(Dataset entries)
◆ ◆ ◆

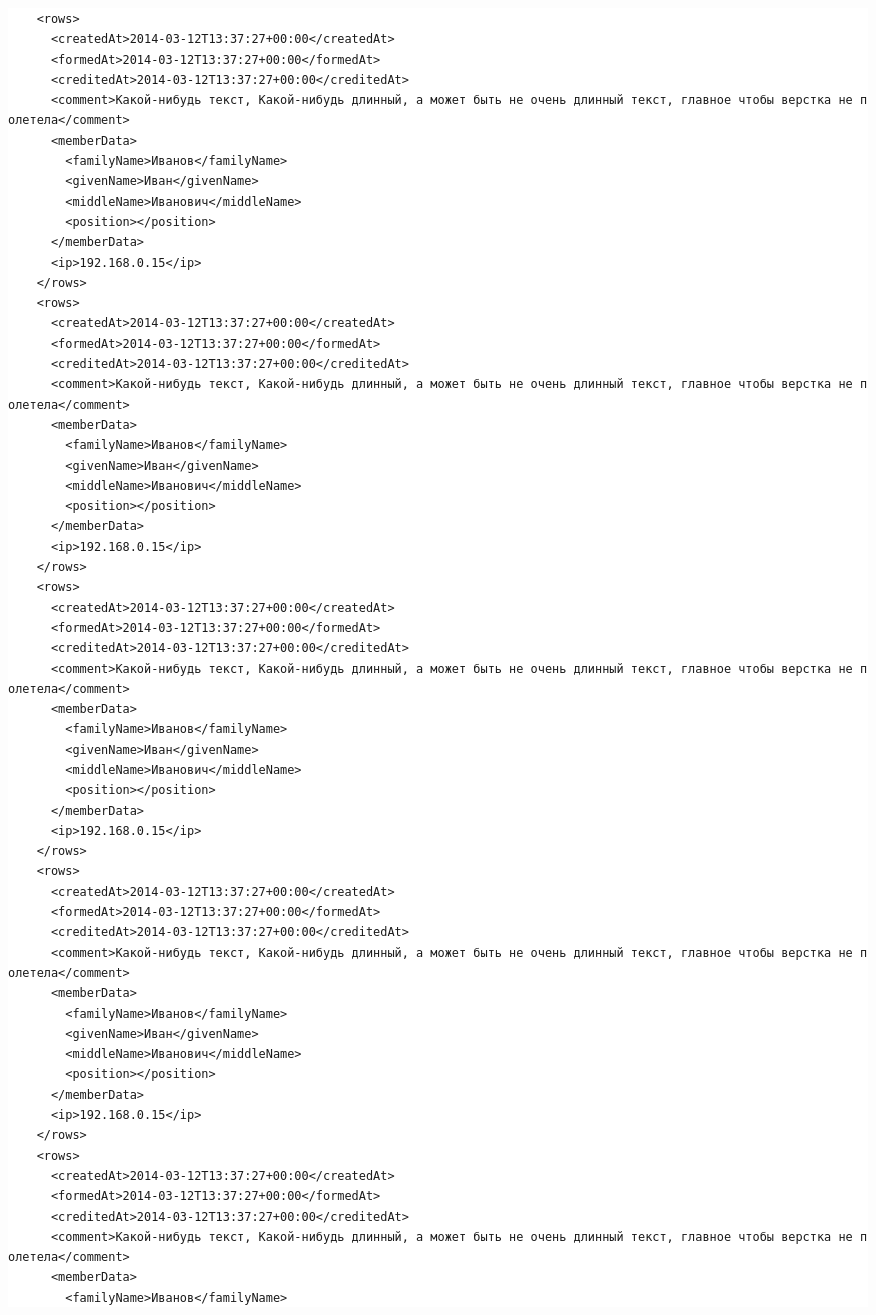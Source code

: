         <rows>
          <createdAt>2014-03-12T13:37:27+00:00</createdAt>
          <formedAt>2014-03-12T13:37:27+00:00</formedAt>
          <creditedAt>2014-03-12T13:37:27+00:00</creditedAt>
          <comment>Какой-нибудь текст, Какой-нибудь длинный, а может быть не очень длинный текст, главное чтобы верстка не полетела</comment>
          <memberData>
            <familyName>Иванов</familyName>
            <givenName>Иван</givenName>
            <middleName>Иванович</middleName>
            <position></position>
          </memberData>
          <ip>192.168.0.15</ip>
        </rows>
        <rows>
          <createdAt>2014-03-12T13:37:27+00:00</createdAt>
          <formedAt>2014-03-12T13:37:27+00:00</formedAt>
          <creditedAt>2014-03-12T13:37:27+00:00</creditedAt>
          <comment>Какой-нибудь текст, Какой-нибудь длинный, а может быть не очень длинный текст, главное чтобы верстка не полетела</comment>
          <memberData>
            <familyName>Иванов</familyName>
            <givenName>Иван</givenName>
            <middleName>Иванович</middleName>
            <position></position>
          </memberData>
          <ip>192.168.0.15</ip>
        </rows>
        <rows>
          <createdAt>2014-03-12T13:37:27+00:00</createdAt>
          <formedAt>2014-03-12T13:37:27+00:00</formedAt>
          <creditedAt>2014-03-12T13:37:27+00:00</creditedAt>
          <comment>Какой-нибудь текст, Какой-нибудь длинный, а может быть не очень длинный текст, главное чтобы верстка не полетела</comment>
          <memberData>
            <familyName>Иванов</familyName>
            <givenName>Иван</givenName>
            <middleName>Иванович</middleName>
            <position></position>
          </memberData>
          <ip>192.168.0.15</ip>
        </rows>
        <rows>
          <createdAt>2014-03-12T13:37:27+00:00</createdAt>
          <formedAt>2014-03-12T13:37:27+00:00</formedAt>
          <creditedAt>2014-03-12T13:37:27+00:00</creditedAt>
          <comment>Какой-нибудь текст, Какой-нибудь длинный, а может быть не очень длинный текст, главное чтобы верстка не полетела</comment>
          <memberData>
            <familyName>Иванов</familyName>
            <givenName>Иван</givenName>
            <middleName>Иванович</middleName>
            <position></position>
          </memberData>
          <ip>192.168.0.15</ip>
        </rows>
        <rows>
          <createdAt>2014-03-12T13:37:27+00:00</createdAt>
          <formedAt>2014-03-12T13:37:27+00:00</formedAt>
          <creditedAt>2014-03-12T13:37:27+00:00</creditedAt>
          <comment>Какой-нибудь текст, Какой-нибудь длинный, а может быть не очень длинный текст, главное чтобы верстка не полетела</comment>
          <memberData>
            <familyName>Иванов</familyName>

◆ ◆ ◆

• [What to do]: Set out every record exactly, images excluded.

• [Response area]:
Source code

:         <rows>
          <createdAt>2014-03-12T13:37:27+00:00</createdAt>
          <formedAt>2014-03-12T13:37:27+00:00</formedAt>
          <creditedAt>2014-03-12T13:37:27+00:00</creditedAt>
          <comment>Какой-нибудь текст, Какой-нибудь длинный, а может быть не очень длинный текст, главное чтобы верстка не полетела</comment>
          <memberData>
            <familyName>Иванов</familyName>
            <givenName>Иван</givenName>
            <middleName>Иванович</middleName>
            <position></position>
          </memberData>
          <ip>192.168.0.15</ip>
        </rows>
        <rows>
          <createdAt>2014-03-12T13:37:27+00:00</createdAt>
          <formedAt>2014-03-12T13:37:27+00:00</formedAt>
          <creditedAt>2014-03-12T13:37:27+00:00</creditedAt>
          <comment>Какой-нибудь текст, Какой-нибудь длинный, а может быть не очень длинный текст, главное чтобы верстка не полетела</comment>
          <memberData>
            <familyName>Иванов</familyName>
            <givenName>Иван</givenName>
            <middleName>Иванович</middleName>
            <position></position>
          </memberData>
          <ip>192.168.0.15</ip>
        </rows>
        <rows>
          <createdAt>2014-03-12T13:37:27+00:00</createdAt>
          <formedAt>2014-03-12T13:37:27+00:00</formedAt>
          <creditedAt>2014-03-12T13:37:27+00:00</creditedAt>
          <comment>Какой-нибудь текст, Какой-нибудь длинный, а может быть не очень длинный текст, главное чтобы верстка не полетела</comment>
          <memberData>
            <familyName>Иванов</familyName>
            <givenName>Иван</givenName>
            <middleName>Иванович</middleName>
            <position></position>
          </memberData>
          <ip>192.168.0.15</ip>
        </rows>
        <rows>
          <createdAt>2014-03-12T13:37:27+00:00</createdAt>
          <formedAt>2014-03-12T13:37:27+00:00</formedAt>
          <creditedAt>2014-03-12T13:37:27+00:00</creditedAt>
          <comment>Какой-нибудь текст, Какой-нибудь длинный, а может быть не очень длинный текст, главное чтобы верстка не полетела</comment>
          <memberData>
            <familyName>Иванов</familyName>
            <givenName>Иван</givenName>
            <middleName>Иванович</middleName>
            <position></position>
          </memberData>
          <ip>192.168.0.15</ip>
        </rows>
        <rows>
          <createdAt>2014-03-12T13:37:27+00:00</createdAt>
          <formedAt>2014-03-12T13:37:27+00:00</formedAt>
          <creditedAt>2014-03-12T13:37:27+00:00</creditedAt>
          <comment>Какой-нибудь текст, Какой-нибудь длинный, а может быть не очень длинный текст, главное чтобы верстка не полетела</comment>
          <memberData>
            <familyName>Иванов</familyName>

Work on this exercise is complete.